Though the United States has been engaged in a Global War on Terror for more than a decade, the U.S. Government surprisingly does not have a standardized definition of terrorism that is agreed upon by all agencies. The State Department, Federal Bureau of Investigation and a number of other government agencies all utilize differing definitions of what constitutes an act of terrorism. This lack of agreement has allowed individual agencies to present different and, in some cases, far more inclusive definitions of terrorist acts enabling the use of expanded investigative procedures that might not be applicable in other agencies.
The FBI utilizes a definition of terrorism based upon the agency’s general functions under 28 CFR § 0.85. Under this regulation an act of terrorism is defined by “the unlawful use of force and violence against persons or property to intimidate or coerce a government, the civilian population, or any segment thereof, in furtherance of political or social objectives.” The USA PATRIOT Act expanded this definition to include domestic acts within the definition of terrorism. Section 802 of the USA PATRIOT Act modified the legal definition of terrorism (18 USC § 2331) to include a category of “domestic terrorism” that is defined by “acts dangerous to human life that are a violation of the criminal laws of the United States or of any State” intended to “intimidate or coerce a civilian population”, “influence the policy of a government by intimidation or coercion” or “affect the conduct of a government by mass destruction, assassination, or kidnapping” that are conducted primarily within the jurisdiction of the U.S. At the time, this expansion of the definition of terrorism was decried by the ACLU as “broad enough to encompass the activities of several prominent activist campaigns and organizations.”
One of the defining features of terrorist acts has always been a component of violence. Even under the expanded definition of terrorism created by the USA PATRIOT Act, there must be an act that is “dangerous to human life” indicating some form of physical harm to others could arise from the action. However, the Homeland Security Act of 2002, which created the Department of Homeland Security, extended the definition of terrorism further by including any act that is “damaging to critical infrastructure or key resources.” Though this definition differs from the legal definition of international and domestic terrorism under 18 USC § 2331, the modified definition is currently used by DHS as the basis for their own activities and intelligence products that are disseminated to federal, state and local law enforcement.
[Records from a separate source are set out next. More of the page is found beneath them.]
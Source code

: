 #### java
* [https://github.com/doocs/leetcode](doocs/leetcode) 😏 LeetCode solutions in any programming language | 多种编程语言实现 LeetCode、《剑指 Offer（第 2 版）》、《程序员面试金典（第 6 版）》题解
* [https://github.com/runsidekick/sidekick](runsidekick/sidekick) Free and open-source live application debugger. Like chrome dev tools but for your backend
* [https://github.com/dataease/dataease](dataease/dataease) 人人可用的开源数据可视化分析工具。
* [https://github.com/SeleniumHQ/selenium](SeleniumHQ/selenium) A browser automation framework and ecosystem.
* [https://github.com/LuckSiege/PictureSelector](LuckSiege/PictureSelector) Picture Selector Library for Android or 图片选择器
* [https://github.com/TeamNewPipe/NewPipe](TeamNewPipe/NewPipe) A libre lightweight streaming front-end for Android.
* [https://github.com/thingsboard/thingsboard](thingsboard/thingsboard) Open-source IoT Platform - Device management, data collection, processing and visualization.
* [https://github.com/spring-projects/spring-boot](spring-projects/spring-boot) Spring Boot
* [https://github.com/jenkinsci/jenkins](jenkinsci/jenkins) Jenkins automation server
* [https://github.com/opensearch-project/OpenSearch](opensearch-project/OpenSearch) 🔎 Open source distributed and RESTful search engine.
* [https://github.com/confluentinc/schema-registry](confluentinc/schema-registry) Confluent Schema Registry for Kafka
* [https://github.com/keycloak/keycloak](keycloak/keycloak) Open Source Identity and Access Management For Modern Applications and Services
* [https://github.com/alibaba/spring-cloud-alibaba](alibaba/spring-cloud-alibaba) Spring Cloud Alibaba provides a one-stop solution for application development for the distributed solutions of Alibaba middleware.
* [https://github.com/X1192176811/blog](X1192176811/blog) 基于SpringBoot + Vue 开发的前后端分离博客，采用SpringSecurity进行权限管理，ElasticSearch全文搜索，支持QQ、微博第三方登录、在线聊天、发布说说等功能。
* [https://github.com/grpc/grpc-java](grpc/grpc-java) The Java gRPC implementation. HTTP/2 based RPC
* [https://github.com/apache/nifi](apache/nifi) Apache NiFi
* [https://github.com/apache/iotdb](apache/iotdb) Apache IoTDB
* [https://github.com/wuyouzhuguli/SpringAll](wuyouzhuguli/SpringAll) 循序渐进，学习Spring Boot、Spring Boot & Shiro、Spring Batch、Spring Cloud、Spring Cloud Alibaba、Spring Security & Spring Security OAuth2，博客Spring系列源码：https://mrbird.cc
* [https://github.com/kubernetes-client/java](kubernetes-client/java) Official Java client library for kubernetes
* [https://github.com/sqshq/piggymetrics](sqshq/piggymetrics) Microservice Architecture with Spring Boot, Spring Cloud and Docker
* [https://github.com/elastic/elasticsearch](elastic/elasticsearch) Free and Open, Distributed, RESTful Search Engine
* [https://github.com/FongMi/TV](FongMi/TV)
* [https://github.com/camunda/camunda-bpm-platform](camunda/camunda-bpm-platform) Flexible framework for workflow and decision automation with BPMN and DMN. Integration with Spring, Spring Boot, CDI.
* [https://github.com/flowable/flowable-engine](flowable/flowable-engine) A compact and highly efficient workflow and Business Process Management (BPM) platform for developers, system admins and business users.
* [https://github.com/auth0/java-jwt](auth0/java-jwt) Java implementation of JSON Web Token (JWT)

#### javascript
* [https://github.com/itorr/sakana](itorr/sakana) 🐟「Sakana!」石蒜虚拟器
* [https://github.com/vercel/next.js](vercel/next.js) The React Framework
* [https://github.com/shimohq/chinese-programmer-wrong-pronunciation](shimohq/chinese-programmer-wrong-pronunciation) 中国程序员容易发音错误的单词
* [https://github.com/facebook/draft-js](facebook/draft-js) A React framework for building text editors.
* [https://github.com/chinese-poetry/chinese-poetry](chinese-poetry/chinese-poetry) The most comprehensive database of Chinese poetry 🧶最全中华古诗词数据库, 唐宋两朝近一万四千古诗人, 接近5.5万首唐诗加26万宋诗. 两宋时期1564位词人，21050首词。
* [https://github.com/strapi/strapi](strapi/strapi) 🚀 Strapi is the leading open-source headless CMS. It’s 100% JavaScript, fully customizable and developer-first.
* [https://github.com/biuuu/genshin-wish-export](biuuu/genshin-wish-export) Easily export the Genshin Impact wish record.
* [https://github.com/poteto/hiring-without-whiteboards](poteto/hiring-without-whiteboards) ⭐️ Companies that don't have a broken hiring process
The modified definition of terrorism is presented in a revised Domestic Terrorism and Homegrown Violent Extremism Lexicon published last year by DHS:
Any activity that involves an act that is dangerous to human life or potentially destructive to critical infrastructure or key resources, and is a violation of the criminal laws of the United States or of any state or other subdivision of the United States and appears to be intended to intimidate or coerce a civilian population to influence the policy of a government by intimidation or coercion, or to affect the conduct of a government by mass destruction, assassination, or kidnapping.
Notice that the statement “potentially destructive to critical infrastructure or key resources” is part of a disjunction, indicating that the act need not be “dangerous to human life” for it to be considered an act of terrorism. This means that, according to DHS, a non-violent actor could be capable of committing an act of terrorism simply by engaging in “potentially destructive” behavior towards some part of the nation’s critical infrastructure. Due to the fact that large sections of domestic infrastructure, including everything from banks to bridges to milk processing plants, are now considered critical infrastructure, a wide range of “potentially destructive” actions could be investigated by DHS or any one of the dozens of fusion centers around the country as potential acts of terrorism. The DHS Domestic Terrorism Lexicon states that the definitions presented in the document are designed to “assist federal, state, and local government officials with the mission to detect, identify, and understand threats of terrorism against the United States by facilitating a common understanding of the terms and definitions that describe terrorist threats to the United States.”
A recent report from the Congressional Research Service states that this ambiguity in the definition of terrorism can create confusion “in the investigative process regarding exactly when criminal activity becomes domestic terrorism.” The report also notes that the government often uses the terms “extremist” and “terrorist” interchangeably creating further ambiguity as to what exactly constitutes an act of terrorism. A 2009 study from Syracuse University found that U.S. Federal District Courts, the Department of Justice’s National Security Division and federal prosecutors all rely on different criteria to determine whether or not specific cases involve terrorist acts. This lack of agreement has led to widespread failures to obtain prosecutions of suspects recommended for charges by investigative agencies. In fact, the study found that from 2004-2009 “assistant United States attorneys all over the country declined to bring any charges against two out of every three (67%) of the thousands of terrorism matters that the investigative agencies had recommended for criminal prosecution.” The Syracuse study ends with a warning about the ambiguity surrounding the definition of terrorism:
The strong evidence that various parts of the government do not share a common understanding about terrorism has important consequences for all Americans. Those most immediately affected are the thousands of people whom the investigative agencies each year incorrectly recommend for prosecution in federal court. But to the extent that the investigators systematically waste their time targeting the wrong suspects, the chances increase that they will fail to identify the real terrorists who right now may be seeking to plant bombs, spread poisons or otherwise harm a much larger number of innocent people.
To solve these problems the study offers a surprisingly straightforward solution: come up with “a clear and understandable definition of terrorism.”